Many years ago, when I was just 25, I wrote a book called "die Stunde X". Back then, in 1994, the alternative history scene was small. Publishers told me the book was good, but that stories about the Nazis winning World War 2 had been done before, and so my work wasn't original. Now, twenty years later, alternative history is a growing genre, full of books written not only by mainstream writers but by hundreds of Indie writers. The fan-base is huge. Alternative history offers us - usually - nightmarish visions of what would've happened if events in events had taken a different turn. The two books I have written so far in this genre - "die Stunde X" and its follow-up, "nach Schema F" - are set in a Britain dominated by the Germans, a dystopian vision not of the future, but of the present, had the Nazis won the war.

You need only enter alternative history into Amazon's search box and you will be presented with hundreds of novels on the subject. Most of them seem to cover the Nazi regime. Others describe an America where the Confederates won the civil war. Some are more fantastical - Turtledove's tales of an alien invasion during World War 2 - but nonetheless still enjoyable. Enjoying alternative history novels requires us to suspend our disbelief for the duration of the book and enjoy a fantasy world, to imagine an England where swastikas hang from public buildings and English men and women fear the Gestapo.

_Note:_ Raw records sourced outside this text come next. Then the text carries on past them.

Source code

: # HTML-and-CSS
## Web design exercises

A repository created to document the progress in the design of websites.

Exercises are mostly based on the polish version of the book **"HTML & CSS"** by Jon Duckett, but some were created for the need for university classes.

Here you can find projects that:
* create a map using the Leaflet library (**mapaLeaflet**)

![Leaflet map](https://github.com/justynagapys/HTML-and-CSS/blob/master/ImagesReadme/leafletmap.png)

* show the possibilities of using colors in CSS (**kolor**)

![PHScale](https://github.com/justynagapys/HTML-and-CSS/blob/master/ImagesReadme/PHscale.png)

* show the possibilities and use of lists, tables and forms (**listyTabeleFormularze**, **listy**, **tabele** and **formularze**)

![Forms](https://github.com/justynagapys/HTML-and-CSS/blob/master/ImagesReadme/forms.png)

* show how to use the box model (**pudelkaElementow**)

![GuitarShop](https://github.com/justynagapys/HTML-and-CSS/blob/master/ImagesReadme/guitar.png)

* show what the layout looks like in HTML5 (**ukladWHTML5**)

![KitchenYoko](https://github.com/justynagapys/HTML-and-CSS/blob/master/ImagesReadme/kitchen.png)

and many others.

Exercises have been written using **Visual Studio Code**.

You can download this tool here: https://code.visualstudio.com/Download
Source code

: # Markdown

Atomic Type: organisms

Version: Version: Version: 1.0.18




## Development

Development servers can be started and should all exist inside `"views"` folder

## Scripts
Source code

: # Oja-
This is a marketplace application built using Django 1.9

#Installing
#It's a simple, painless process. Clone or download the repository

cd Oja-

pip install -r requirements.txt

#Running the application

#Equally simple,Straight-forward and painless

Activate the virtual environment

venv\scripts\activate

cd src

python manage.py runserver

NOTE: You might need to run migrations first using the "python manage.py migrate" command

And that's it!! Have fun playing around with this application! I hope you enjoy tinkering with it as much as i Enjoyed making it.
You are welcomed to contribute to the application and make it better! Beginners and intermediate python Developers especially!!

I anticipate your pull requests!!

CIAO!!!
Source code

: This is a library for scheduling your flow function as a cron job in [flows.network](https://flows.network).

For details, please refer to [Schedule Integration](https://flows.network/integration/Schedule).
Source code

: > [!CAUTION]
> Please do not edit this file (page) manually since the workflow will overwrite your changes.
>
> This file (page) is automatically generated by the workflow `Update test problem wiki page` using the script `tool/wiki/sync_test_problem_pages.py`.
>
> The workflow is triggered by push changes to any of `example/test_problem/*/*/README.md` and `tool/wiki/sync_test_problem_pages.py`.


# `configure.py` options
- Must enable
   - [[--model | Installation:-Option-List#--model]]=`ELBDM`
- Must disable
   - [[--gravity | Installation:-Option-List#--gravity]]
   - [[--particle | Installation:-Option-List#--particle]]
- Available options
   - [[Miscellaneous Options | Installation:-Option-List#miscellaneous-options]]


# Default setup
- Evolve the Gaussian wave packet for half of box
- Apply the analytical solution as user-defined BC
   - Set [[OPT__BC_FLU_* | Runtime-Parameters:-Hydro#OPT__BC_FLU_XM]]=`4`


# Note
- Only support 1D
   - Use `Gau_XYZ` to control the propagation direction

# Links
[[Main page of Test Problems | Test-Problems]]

Some have described it as a geeky genre, and perhaps that is true, but alternative history novels are generally thrillers set against the backdrop of an imperfect present, one where Nazis rule over us, or Americans still hold slaves, or aliens fight alongside the Japanese.

If you can, momentarily, and for the enjoyment of a good thriller, suspend your disbelief, then grab yourself an alternative history novel from the thousands that are out there. They are no less believable than tales of wizards and sorcerers, or lightsabre-wielding Jedis.